Lines that include the word "instance" should be copied from the listing that follows.

┄┄┄┄┄┄┄┄┄┄┄┄┄┄┄┄┄┄┄┄

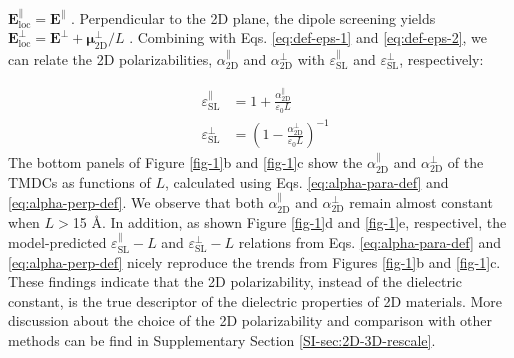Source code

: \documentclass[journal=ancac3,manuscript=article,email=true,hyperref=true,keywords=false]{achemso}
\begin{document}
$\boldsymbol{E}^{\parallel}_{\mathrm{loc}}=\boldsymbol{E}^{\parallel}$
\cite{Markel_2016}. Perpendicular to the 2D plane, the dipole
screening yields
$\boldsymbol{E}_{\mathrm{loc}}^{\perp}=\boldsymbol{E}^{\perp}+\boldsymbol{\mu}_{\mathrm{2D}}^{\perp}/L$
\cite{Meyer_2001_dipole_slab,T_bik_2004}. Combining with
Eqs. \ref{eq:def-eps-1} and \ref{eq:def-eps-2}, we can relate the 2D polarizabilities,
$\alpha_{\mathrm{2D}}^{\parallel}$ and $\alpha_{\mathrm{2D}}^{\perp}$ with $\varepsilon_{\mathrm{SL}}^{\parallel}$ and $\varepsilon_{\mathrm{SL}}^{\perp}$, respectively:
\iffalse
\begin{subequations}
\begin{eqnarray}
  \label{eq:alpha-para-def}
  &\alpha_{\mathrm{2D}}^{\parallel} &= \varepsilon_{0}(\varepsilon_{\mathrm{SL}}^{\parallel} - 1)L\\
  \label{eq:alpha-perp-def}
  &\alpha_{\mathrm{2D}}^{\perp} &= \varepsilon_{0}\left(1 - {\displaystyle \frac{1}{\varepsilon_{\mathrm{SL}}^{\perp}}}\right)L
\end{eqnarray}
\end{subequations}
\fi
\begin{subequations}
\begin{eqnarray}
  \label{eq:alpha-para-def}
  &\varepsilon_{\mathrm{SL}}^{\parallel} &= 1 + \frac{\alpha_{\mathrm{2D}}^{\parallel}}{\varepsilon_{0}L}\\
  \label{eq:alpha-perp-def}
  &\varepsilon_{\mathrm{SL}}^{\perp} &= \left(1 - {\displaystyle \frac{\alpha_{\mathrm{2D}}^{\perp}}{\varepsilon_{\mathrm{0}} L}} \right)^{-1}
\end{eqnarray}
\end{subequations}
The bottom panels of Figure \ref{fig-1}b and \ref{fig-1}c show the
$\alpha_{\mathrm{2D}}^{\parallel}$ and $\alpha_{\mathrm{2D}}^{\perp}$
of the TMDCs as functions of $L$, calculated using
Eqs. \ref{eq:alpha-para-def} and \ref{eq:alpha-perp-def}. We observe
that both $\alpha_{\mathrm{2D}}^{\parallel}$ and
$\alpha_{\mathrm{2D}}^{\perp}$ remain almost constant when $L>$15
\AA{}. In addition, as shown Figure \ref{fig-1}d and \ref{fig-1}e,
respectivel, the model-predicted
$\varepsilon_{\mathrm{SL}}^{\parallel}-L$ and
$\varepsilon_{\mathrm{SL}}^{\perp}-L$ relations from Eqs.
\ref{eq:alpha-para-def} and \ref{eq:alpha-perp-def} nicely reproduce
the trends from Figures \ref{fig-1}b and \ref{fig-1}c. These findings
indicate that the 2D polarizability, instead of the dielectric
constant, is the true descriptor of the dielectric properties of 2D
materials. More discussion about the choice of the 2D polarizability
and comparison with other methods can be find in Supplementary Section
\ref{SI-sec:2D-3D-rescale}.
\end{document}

┄┄┄┄┄┄┄┄┄┄┄┄┄┄┄┄┄┄┄┄

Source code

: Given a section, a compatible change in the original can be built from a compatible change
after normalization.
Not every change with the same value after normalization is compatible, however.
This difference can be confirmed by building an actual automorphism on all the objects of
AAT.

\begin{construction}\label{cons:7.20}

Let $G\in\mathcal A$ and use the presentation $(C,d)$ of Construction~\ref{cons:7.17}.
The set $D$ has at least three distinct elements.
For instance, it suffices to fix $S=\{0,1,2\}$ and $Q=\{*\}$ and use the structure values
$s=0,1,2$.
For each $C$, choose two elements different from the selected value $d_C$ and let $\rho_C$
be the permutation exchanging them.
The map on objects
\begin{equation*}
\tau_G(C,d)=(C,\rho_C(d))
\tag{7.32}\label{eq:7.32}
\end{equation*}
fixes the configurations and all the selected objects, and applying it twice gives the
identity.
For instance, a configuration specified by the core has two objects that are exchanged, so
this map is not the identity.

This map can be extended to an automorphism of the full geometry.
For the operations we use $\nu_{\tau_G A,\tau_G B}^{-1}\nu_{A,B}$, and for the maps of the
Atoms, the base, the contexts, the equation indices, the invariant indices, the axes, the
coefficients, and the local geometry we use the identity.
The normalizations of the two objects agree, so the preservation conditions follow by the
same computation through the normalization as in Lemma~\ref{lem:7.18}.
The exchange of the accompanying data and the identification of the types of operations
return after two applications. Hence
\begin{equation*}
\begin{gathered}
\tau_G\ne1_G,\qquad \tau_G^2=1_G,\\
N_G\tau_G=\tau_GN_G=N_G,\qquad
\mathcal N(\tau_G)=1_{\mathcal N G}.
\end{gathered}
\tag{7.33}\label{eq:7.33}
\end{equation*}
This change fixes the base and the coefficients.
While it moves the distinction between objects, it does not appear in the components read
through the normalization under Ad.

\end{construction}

┄┄┄┄┄┄┄┄┄┄┄┄┄┄┄┄┄┄┄┄

▸ **Solution to the exercise**:
For instance, it suffices to fix $S=\{0,1,2\}$ and $Q=\{*\}$ and use the structure values
For instance, a configuration specified by the core has two objects that are exchanged, so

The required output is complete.